DIRECTIONS:
Search the data for the word "Adam". Reproduce every line where it is found.

▶

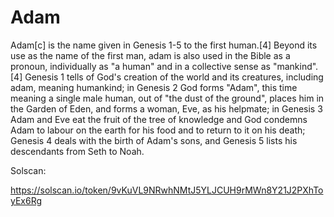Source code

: # Adam
Adam[c] is the name given in Genesis 1-5 to the first human.[4] Beyond its use as the name of the first man, adam is also used in the Bible as a pronoun, individually as "a human" and in a collective sense as "mankind".[4] Genesis 1 tells of God's creation of the world and its creatures, including adam, meaning humankind; in Genesis 2 God forms "Adam", this time meaning a single male human, out of "the dust of the ground", places him in the Garden of Eden, and forms a woman, Eve, as his helpmate; in Genesis 3 Adam and Eve eat the fruit of the tree of knowledge and God condemns Adam to labour on the earth for his food and to return to it on his death; Genesis 4 deals with the birth of Adam's sons, and Genesis 5 lists his descendants from Seth to Noah.

Solscan:

https://solscan.io/token/9vKuVL9NRwhNMtJ5YLJCUH9rMWn8Y21J2PXhToyEx6Rg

◀

RESPONSE TO THE TASK:
: # Adam
Adam[c] is the name given in Genesis 1-5 to the first human.[4] Beyond its use as the name of the first man, adam is also used in the Bible as a pronoun, individually as "a human" and in a collective sense as "mankind".[4] Genesis 1 tells of God's creation of the world and its creatures, including adam, meaning humankind; in Genesis 2 God forms "Adam", this time meaning a single male human, out of "the dust of the ground", places him in the Garden of Eden, and forms a woman, Eve, as his helpmate; in Genesis 3 Adam and Eve eat the fruit of the tree of knowledge and God condemns Adam to labour on the earth for his food and to return to it on his death; Genesis 4 deals with the birth of Adam's sons, and Genesis 5 lists his descendants from Seth to Noah.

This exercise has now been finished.